FIG. 6 is a schematic diagram of the sixth embodiment, and shows an example in which a capacitor is added to a variable inductance to form an LC resonance circuit. In the sixth embodiment, the first and second blocks 1 and 2 are made of a non-conductive material, a capacitor (capacitor) 12 is provided in the first block 1, and the fixing tool 5 of the first block is electrically connected to the first block 1. Connected. And the capacitor (condenser) 1
The other end of 2 is connected to the fixing member 5 of the second block by a conducting wire 13. As a result, a closed circuit is formed in which the variable inductance 8 and the capacitor (capacitor) 12 are connected in series via the fasteners 5 and 5 and the conducting wire 13 to form an LC resonance circuit. Also in this case, the variable inductance 8 and the capacitor (capacitor)
12 is connected to form a long object 3
It is not necessary to form the conductive members a, 3b, the fixing tool 5 and the like.

In the fifth and sixth embodiments shown in FIGS. 5 and 6, since the LC resonance circuit is formed in the sensor, an electromagnetic wave having a frequency near the resonance frequency is transmitted from the oscillation antenna. When the frequency is changed and launched, when the frequency of this electromagnetic wave reaches the resonance frequency point of the LC resonance circuit, a signal of amplitude and phase different from that of the transmitted electromagnetic wave is received by the receiving antenna, and this resonance frequency is known by this signal, and the variable capacitor Or the inductance of the variable inductance can be detected. With this detection value, the amount of change in the distance between the first and second blocks 1 and 2 can be wirelessly measured.

In each of the above-described embodiments, the tensile force applied to the maximum value storage sensor, that is, the maximum deformation amount and distortion amount when a force that increases the distance between the two blocks 1 and 2 is applied is measured. The maximum deformation and strain in the direction of the compression force cannot be measured. The seventh embodiment of the present invention shown in FIG.
Is an embodiment of a maximum value storage sensor for measuring a maximum deformation amount and a distortion amount due to a force in a compression direction.

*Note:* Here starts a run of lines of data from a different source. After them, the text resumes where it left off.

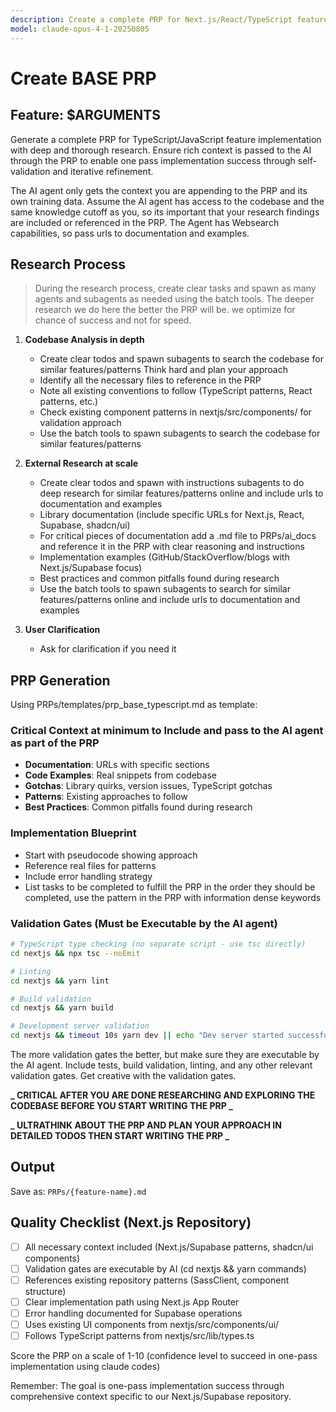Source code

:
 ```yaml
---
description: Create a complete PRP for Next.js/React/TypeScript feature implementation within the Supabase SaaS Template repository
model: claude-opus-4-1-20250805
---
```


# Create BASE PRP

## Feature: $ARGUMENTS

Generate a complete PRP for TypeScript/JavaScript feature implementation with deep and thorough research. Ensure rich context is passed to the AI through the PRP to enable one pass implementation success through self-validation and iterative refinement.

The AI agent only gets the context you are appending to the PRP and its own training data. Assume the AI agent has access to the codebase and the same knowledge cutoff as you, so its important that your research findings are included or referenced in the PRP. The Agent has Websearch capabilities, so pass urls to documentation and examples.

## Research Process

> During the research process, create clear tasks and spawn as many agents and subagents as needed using the batch tools. The deeper research we do here the better the PRP will be. we optimize for chance of success and not for speed.

1. **Codebase Analysis in depth**

   - Create clear todos and spawn subagents to search the codebase for similar features/patterns Think hard and plan your approach
   - Identify all the necessary files to reference in the PRP
   - Note all existing conventions to follow (TypeScript patterns, React patterns, etc.)
   - Check existing component patterns in nextjs/src/components/ for validation approach
   - Use the batch tools to spawn subagents to search the codebase for similar features/patterns

2. **External Research at scale**

   - Create clear todos and spawn with instructions subagents to do deep research for similar features/patterns online and include urls to documentation and examples
   - Library documentation (include specific URLs for Next.js, React, Supabase, shadcn/ui)
   - For critical pieces of documentation add a .md file to PRPs/ai_docs and reference it in the PRP with clear reasoning and instructions
   - Implementation examples (GitHub/StackOverflow/blogs with Next.js/Supabase focus)
   - Best practices and common pitfalls found during research
   - Use the batch tools to spawn subagents to search for similar features/patterns online and include urls to documentation and examples

3. **User Clarification**
   - Ask for clarification if you need it

## PRP Generation

Using PRPs/templates/prp_base_typescript.md as template:

### Critical Context at minimum to Include and pass to the AI agent as part of the PRP

- **Documentation**: URLs with specific sections
- **Code Examples**: Real snippets from codebase
- **Gotchas**: Library quirks, version issues, TypeScript gotchas
- **Patterns**: Existing approaches to follow
- **Best Practices**: Common pitfalls found during research

### Implementation Blueprint

- Start with pseudocode showing approach
- Reference real files for patterns
- Include error handling strategy
- List tasks to be completed to fulfill the PRP in the order they should be completed, use the pattern in the PRP with information dense keywords

### Validation Gates (Must be Executable by the AI agent)

```bash
# TypeScript type checking (no separate script - use tsc directly)
cd nextjs && npx tsc --noEmit

# Linting
cd nextjs && yarn lint

# Build validation
cd nextjs && yarn build

# Development server validation
cd nextjs && timeout 10s yarn dev || echo "Dev server started successfully"
```

The more validation gates the better, but make sure they are executable by the AI agent.
Include tests, build validation, linting, and any other relevant validation gates. Get creative with the validation gates.

**_ CRITICAL AFTER YOU ARE DONE RESEARCHING AND EXPLORING THE CODEBASE BEFORE YOU START WRITING THE PRP _**

**_ ULTRATHINK ABOUT THE PRP AND PLAN YOUR APPROACH IN DETAILED TODOS THEN START WRITING THE PRP _**

## Output

Save as: `PRPs/{feature-name}.md`

## Quality Checklist (Next.js Repository)

- [ ] All necessary context included (Next.js/Supabase patterns, shadcn/ui components)
- [ ] Validation gates are executable by AI (cd nextjs && yarn commands)
- [ ] References existing repository patterns (SassClient, component structure)
- [ ] Clear implementation path using Next.js App Router
- [ ] Error handling documented for Supabase operations
- [ ] Uses existing UI components from nextjs/src/components/ui/
- [ ] Follows TypeScript patterns from nextjs/src/lib/types.ts

Score the PRP on a scale of 1-10 (confidence level to succeed in one-pass implementation using claude codes)

Remember: The goal is one-pass implementation success through comprehensive context specific to our Next.js/Supabase repository.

The first and second blocks are provided with extension members 1a and 2a extending in a direction facing each other, and each of the extension members 1a and 2a is extended to a position where its tip exceeds the other tip. . A long object 3 is attached between the mounting portions at the distal ends of the extension members 1a and 2a, and the long object 3 is fixed to the mounting portion at one of the distal ends, and is attached to the mounting portion at the other distal portion. It is configured to be slidably mounted. In the example shown in FIG. 7, the extension member 2a of the second block 2
The elongated object 3 is fixed by the fixing member 5 at the distal end of the first block 1, and the mounting portion at the distal end of the extension member 1a of the first block 1 is slidably provided with a slit or a hole as in the first embodiment. 4 is inserted. The long object 3 has a rigidity capable of withstanding a force corresponding to a static frictional resistance between the slit or hole 4 at the distal end of the extension member 1a of the first block 1 and the long object 3 against a tensile force. And the compression force is made of a material that buckles with a force smaller than the static friction resistance.
Extension members 1a, 2a arranged so as to sandwich the long object 3
The opposite surface (the side where the long object 3 exists) is coated with an insulating material 6, and even when the long object 3 buckles and bends and comes into contact with these surfaces, electricity is generated at this contact surface. I try not to.

When the sensor shown in FIG. 7 is attached to an object to be detected, the object to be detected is
When the two are deformed in the direction in which they extend (when a tensile force is applied), the distance between the two blocks 1 and 2 increases, but the distance between the distal ends of the extension members 1a and 2a decreases. At this time, the long object 3 only buckles and bends, and the length between the distal ends of the extension members 1a and 2a does not change. On the other hand, when the object to be detected is deformed in a direction in which the two blocks 1 and 2 shrink (subject to a compressive force), the distance between the two blocks 1 and 2 is reduced,
The distance between the leading ends of the extension members 1a, 2a is enlarged.
The length between the tips of 2a increases, and the length of the long object 3 also increases. Therefore, if the electric resistance value between the first and second blocks 1 and 2 is measured and the amount of change is obtained, it is possible to measure the maximum amount of deformation and distortion in the compression direction detected by this sensor up to that point. it can.

In each of the above-described embodiments, only the largest ever deformation or distortion in either the extension direction (tensile force) or the compression direction (compression force) can be detected, but the eighth embodiment shown in FIG. In the embodiment, deformation and distortion in both directions can be measured.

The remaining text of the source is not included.